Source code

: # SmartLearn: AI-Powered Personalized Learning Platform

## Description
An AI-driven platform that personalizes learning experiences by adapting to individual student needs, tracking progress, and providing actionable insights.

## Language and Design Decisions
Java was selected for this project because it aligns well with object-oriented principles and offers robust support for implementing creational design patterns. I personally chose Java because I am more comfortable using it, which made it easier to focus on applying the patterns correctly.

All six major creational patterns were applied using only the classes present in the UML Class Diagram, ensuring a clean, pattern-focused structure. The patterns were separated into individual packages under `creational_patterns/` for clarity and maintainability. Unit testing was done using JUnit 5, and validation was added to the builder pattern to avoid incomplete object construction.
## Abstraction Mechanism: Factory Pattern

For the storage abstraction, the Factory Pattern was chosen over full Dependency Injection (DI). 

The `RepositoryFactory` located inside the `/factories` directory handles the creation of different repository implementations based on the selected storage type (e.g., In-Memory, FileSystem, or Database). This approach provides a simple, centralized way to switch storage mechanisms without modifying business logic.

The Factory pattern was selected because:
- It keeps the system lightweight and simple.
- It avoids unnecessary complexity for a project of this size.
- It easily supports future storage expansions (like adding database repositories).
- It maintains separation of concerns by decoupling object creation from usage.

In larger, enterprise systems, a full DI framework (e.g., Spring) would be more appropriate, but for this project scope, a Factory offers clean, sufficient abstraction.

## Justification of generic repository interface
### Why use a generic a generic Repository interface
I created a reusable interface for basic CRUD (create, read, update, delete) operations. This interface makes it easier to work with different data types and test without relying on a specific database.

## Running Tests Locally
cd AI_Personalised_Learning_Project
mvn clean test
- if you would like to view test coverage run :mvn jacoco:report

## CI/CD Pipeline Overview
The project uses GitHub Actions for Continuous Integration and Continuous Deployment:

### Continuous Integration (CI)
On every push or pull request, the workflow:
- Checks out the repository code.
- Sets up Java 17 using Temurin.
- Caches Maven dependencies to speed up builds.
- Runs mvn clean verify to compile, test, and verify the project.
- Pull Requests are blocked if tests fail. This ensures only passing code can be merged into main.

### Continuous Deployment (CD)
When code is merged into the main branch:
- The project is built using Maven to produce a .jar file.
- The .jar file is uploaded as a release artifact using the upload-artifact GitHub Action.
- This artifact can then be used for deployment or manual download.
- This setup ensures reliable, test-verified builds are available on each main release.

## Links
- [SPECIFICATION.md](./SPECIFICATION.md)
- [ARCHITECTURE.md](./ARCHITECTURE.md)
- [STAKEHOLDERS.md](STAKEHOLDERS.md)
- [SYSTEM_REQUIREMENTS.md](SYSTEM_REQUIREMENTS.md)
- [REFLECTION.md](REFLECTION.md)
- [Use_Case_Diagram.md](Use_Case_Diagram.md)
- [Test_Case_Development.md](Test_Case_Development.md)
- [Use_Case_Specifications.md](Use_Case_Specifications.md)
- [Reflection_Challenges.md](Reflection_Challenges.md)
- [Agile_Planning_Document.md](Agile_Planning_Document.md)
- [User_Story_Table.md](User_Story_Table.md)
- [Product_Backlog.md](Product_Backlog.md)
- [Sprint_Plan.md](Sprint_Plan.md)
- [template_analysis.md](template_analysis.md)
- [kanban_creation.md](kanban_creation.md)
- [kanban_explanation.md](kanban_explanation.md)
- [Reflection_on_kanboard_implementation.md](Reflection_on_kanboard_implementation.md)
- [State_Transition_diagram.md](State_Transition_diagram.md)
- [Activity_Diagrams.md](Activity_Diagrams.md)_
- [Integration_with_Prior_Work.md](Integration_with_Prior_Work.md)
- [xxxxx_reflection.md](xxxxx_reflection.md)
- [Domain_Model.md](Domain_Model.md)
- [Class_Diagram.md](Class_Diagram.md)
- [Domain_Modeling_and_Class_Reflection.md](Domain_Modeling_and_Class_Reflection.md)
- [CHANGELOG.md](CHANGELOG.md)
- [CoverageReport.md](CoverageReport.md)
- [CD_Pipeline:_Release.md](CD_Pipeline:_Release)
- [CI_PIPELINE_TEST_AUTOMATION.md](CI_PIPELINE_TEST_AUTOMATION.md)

* * * * * * *

## Work item
For this task, write out exactly the lines of the entries above, starting at the line with "- [Activity_Diagrams.md](Activity_Diagrams.md)_" and ending at the line with "- [CHANGELOG.md](CHANGELOG.md)", both included, and no others.

## Solved exercise
- [Activity_Diagrams.md](Activity_Diagrams.md)_
- [Integration_with_Prior_Work.md](Integration_with_Prior_Work.md)
- [xxxxx_reflection.md](xxxxx_reflection.md)
- [Domain_Model.md](Domain_Model.md)
- [Class_Diagram.md](Class_Diagram.md)
- [Domain_Modeling_and_Class_Reflection.md](Domain_Modeling_and_Class_Reflection.md)
- [CHANGELOG.md](CHANGELOG.md)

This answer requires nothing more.